Al rato, firmamos la paz con un chocolate con churros y unos carajillos que se le antojaron a ella para la reconciliación y el armisticio de despistes, abandonos y letras. Después, y en los cuatro días que se sucedieron, no la dejé sola ni un momento.  Qué persona tan entrañable y maravillosa. Qué mujer tan intrépida y extraordinaria. ¡Qué fuerza, qué esbeltez, qué lozanía en su cabeza, qué bella memoria histórica! ¡Y qué mujer más valiente una adelantada a su tiempo en aquella época negra de la dictadura! Sin lugar a dudas, para mí, el encuentro literario más impactante de mi vida. Un azar que baja a la esquina, abre la boca y da rienda suelta a las más hermosas y terribles historias. 
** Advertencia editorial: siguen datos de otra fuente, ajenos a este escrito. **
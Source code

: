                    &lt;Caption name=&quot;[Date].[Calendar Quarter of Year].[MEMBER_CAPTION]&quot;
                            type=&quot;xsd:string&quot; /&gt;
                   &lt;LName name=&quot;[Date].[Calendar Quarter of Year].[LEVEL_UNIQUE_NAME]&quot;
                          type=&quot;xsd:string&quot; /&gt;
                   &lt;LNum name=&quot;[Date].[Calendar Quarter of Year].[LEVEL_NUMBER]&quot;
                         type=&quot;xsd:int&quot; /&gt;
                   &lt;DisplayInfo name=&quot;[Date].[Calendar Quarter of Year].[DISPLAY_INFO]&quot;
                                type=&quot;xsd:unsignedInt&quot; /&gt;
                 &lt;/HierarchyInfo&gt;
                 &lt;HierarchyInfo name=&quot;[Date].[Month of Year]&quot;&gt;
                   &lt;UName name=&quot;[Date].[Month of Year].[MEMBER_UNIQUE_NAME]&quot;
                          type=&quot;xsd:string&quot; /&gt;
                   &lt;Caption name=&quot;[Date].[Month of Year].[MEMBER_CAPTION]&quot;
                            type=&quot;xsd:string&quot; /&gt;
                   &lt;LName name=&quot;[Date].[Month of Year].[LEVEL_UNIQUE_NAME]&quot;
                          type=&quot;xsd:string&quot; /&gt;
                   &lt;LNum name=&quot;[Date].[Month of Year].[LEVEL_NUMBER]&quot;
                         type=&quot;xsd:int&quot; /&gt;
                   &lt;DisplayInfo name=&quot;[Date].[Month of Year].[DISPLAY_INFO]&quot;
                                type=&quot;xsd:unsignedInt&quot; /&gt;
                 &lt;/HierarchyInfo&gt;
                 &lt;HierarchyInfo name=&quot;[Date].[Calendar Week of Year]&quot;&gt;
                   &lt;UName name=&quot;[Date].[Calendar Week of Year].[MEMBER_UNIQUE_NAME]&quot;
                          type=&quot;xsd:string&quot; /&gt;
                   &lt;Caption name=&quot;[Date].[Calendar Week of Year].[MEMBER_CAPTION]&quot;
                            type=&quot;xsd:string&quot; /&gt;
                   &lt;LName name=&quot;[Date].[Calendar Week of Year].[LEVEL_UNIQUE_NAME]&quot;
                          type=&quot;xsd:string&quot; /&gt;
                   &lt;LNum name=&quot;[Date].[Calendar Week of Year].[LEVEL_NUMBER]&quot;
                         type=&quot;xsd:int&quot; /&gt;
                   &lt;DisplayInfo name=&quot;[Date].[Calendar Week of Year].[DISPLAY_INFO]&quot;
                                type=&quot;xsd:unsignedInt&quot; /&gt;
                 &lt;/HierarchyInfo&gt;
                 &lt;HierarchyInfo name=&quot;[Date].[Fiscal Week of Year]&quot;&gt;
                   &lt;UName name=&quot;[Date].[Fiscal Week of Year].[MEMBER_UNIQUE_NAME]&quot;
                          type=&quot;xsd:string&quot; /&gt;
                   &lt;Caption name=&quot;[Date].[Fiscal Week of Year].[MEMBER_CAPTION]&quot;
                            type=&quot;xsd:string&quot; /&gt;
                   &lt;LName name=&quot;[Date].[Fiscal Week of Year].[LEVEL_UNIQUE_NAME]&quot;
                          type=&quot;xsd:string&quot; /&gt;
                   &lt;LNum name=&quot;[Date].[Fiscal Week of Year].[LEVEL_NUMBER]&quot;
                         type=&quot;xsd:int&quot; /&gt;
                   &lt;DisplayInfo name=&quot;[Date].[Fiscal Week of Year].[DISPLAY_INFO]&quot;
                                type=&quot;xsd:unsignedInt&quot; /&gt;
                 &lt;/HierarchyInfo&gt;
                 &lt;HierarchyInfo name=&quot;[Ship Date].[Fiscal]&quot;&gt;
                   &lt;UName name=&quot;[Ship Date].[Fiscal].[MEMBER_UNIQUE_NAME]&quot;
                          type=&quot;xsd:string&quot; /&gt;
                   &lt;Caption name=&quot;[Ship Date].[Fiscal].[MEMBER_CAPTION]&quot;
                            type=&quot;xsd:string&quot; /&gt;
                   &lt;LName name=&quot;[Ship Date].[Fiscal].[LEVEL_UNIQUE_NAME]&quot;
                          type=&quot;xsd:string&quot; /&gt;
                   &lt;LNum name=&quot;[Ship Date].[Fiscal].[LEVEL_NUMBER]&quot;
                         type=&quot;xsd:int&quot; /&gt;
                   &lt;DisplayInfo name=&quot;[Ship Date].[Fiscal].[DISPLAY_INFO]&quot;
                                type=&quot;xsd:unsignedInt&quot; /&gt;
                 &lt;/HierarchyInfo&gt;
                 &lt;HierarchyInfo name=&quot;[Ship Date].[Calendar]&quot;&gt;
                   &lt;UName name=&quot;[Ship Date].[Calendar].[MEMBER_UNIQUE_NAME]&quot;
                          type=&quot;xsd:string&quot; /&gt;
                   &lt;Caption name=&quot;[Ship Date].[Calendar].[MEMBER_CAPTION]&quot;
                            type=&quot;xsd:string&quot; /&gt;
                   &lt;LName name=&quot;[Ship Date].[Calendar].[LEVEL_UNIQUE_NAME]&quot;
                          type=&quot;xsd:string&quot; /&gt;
Viví aquel encuentro con tal entusiasmo que, desde entonces, siempre que cruzo un río –los ríos hacen remolinos y remueven la memoria–, sus aguas me llevan a Ana María Matute. Ahora, la copla Nuestras vidas son los ríos de Jorge Manrique, también pertenecía y me hermanaba a Ana María, haciéndome rememorar las huellas fluviales que marcaron mi existencia. Los ríos de mi vida. La piragua del miedo que, surcando el Volta Negro huyendo de la guerra civil de Costa de Marfil, corta la corriente como la navaja del recuerdo se clava en mi sien. Nilos y falucas, ferris y Gambias, barcazas de Ayamonte, juncos de la bahía de Ha-Long, barcas que cruzan el río Tajo desde el embarcadero de la Casa del Diamantista –orfebre de los diamantes–, en el barrio donde viviera Lázaro de Tormes;  cargueros que remontan el sucio río de la Plata: a la derecha Montevideo, a la izquierda Buenos Aires. El río Estena, Guadamajud en la raya del infinito de las sierras.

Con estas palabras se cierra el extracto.